Dan Coatsworth, head of markets at AJ Bell, comments:

“Netflix’s shares have been in decline since it first announced plans to buy Warner Bros as investors worry it will potentially overpay amid a bidding war with Paramount. The downward share price trend has now been extended further by negative factors in Netflix’s latest results.

“The decision to pause share buybacks until the Warner Bros deal is in the bag has not gone down well. Buybacks have a positive effect on earnings per share by reducing the share count, so the removal of this carrot leaves investors unfulfilled.

“Revenue guidance for the first three months of 2026 also implies minimal gains quarter-on-quarter, causing investors to fret.

“The market is not happy with the situation, clouding Netflix’s latest results which revealed better than expected fourth quarter sales and earnings.

“It’s easy to see why investors are grumpy. Netflix was doing fine on its own without resorting to large M&A deals. It had perfected the recipe for success and did what every company would do in this situation – rinse and repeat. It churned out hit after hit with its TV shows and films, and subscriber numbers kept ticking higher. Earnings progression was fuelled by subscription price hikes, advertising revenue, and merchandise income.

“But Warner Bros appears to be the prize it couldn’t ignore, with the scope to bring a rich library of content inside the Netflix empire and a host of production facilities to help keep churning out hits.

“It’s rare for a ready-made bundle to be on the market, and it is understandable why Netflix’s management felt the need to bid. However, the negative share price reaction implies the market is worried the deal might cause indigestion if it takes a long time to earn a positive return on investment. There is also the potential for a significant change to how Netflix operates, not to mention that it could potentially represent a nail in the coffin for the cinema industry more broadly.

“The latest twist in the story is Netflix shifting its bid to an all-cash deal, albeit not raising the overall price which shows some restraint. Cash deals typically trump a mixture of cash and shares or all-share deals as investors on the receiving end of a bid tend to want something they can spend today, not paper that fluctuates in value.

“Warner Bros’ shareholders might be swayed by Netflix structuring its deal in cash, but it’s not a slam dunk. They ultimately want the best price possible, and it doesn’t look like Paramount is ready to back down in the fight. The prospect of another counter bid is clearly worrying to Netflix’s investors – not because the company might lose the bid, but because it might end up paying too much.

“The latest quarterly results show that Netflix is doing just fine with its current strategy.
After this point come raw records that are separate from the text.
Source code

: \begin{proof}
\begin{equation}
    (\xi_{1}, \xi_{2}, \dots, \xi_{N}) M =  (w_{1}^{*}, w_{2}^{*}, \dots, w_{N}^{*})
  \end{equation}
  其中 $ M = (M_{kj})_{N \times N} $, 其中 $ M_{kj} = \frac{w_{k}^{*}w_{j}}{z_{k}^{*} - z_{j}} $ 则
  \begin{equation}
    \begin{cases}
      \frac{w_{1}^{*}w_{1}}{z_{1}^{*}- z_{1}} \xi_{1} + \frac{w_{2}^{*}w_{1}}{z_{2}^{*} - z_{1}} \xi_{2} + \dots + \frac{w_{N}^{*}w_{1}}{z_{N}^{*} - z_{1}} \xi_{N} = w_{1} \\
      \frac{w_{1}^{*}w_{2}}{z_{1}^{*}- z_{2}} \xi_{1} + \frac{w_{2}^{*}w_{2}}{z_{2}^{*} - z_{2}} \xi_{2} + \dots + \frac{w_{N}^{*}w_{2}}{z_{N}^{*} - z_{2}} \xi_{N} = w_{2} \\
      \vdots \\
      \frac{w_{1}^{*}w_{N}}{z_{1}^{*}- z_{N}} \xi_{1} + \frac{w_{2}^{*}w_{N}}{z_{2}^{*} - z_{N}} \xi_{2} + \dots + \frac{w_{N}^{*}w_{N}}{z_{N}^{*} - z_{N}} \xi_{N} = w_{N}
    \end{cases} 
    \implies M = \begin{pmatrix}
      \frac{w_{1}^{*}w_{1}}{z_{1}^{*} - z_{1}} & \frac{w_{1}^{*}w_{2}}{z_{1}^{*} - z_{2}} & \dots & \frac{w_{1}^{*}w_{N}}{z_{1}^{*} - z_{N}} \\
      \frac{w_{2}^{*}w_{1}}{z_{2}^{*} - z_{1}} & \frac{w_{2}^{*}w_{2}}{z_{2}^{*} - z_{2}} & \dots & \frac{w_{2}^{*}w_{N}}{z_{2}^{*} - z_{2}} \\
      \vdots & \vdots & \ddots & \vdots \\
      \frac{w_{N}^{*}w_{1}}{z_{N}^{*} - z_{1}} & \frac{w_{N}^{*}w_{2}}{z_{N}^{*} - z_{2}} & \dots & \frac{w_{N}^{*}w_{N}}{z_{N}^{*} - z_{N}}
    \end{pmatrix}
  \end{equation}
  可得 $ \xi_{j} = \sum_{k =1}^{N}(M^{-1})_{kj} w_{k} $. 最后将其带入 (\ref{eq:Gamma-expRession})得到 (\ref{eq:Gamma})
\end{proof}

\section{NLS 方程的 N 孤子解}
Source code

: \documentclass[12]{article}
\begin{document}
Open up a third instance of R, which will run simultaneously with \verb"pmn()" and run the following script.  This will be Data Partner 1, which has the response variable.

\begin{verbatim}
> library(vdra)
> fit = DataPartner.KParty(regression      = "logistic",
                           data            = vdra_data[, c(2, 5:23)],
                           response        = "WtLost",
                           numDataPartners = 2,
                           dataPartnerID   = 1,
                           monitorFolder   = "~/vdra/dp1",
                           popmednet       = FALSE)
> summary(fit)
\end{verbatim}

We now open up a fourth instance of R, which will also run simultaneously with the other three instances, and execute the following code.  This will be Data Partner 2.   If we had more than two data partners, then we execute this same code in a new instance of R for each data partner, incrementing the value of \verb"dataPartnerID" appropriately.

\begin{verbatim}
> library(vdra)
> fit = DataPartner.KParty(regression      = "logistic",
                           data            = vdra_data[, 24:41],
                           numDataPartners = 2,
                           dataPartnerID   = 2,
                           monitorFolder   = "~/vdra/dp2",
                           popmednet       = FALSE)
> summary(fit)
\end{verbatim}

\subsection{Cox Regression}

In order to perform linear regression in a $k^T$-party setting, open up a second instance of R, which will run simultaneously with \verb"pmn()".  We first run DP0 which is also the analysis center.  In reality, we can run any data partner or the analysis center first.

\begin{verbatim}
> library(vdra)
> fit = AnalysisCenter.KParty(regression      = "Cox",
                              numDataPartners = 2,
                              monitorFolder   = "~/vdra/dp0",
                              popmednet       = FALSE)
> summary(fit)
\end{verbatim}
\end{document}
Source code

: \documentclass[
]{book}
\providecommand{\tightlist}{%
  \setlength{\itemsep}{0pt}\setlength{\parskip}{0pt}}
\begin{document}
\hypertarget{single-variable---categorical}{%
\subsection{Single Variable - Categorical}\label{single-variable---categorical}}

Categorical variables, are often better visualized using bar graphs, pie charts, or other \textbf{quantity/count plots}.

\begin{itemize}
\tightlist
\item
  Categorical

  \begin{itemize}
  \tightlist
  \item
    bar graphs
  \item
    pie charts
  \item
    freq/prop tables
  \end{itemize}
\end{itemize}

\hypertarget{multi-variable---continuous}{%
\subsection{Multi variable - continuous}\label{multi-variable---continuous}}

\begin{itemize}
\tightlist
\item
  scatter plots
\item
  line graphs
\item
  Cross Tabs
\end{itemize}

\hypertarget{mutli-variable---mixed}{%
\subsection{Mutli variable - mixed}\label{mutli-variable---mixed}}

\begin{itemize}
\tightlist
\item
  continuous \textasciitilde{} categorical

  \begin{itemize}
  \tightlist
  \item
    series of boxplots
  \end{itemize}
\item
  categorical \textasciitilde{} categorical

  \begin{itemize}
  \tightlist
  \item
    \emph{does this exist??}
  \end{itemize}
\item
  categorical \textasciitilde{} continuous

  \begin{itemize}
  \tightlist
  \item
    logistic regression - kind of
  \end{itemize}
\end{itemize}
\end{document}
Stranger Things’ final season has helped to bring in a swathe of new subscribers. There was a multitude of other big-name hits including Nobody Wants This and Frankenstein to draw in the crowds. Netflix’s foray into live sporting events continues to work well, and there’s a good range of releases that have widespread appeal in the coming months.

“Netflix’s goal is for content spend to grow at a slower rate than revenue, thereby enhancing margins over time. Plans to licence more content from third parties should help to keep existing customers engaged and bring in more viewers.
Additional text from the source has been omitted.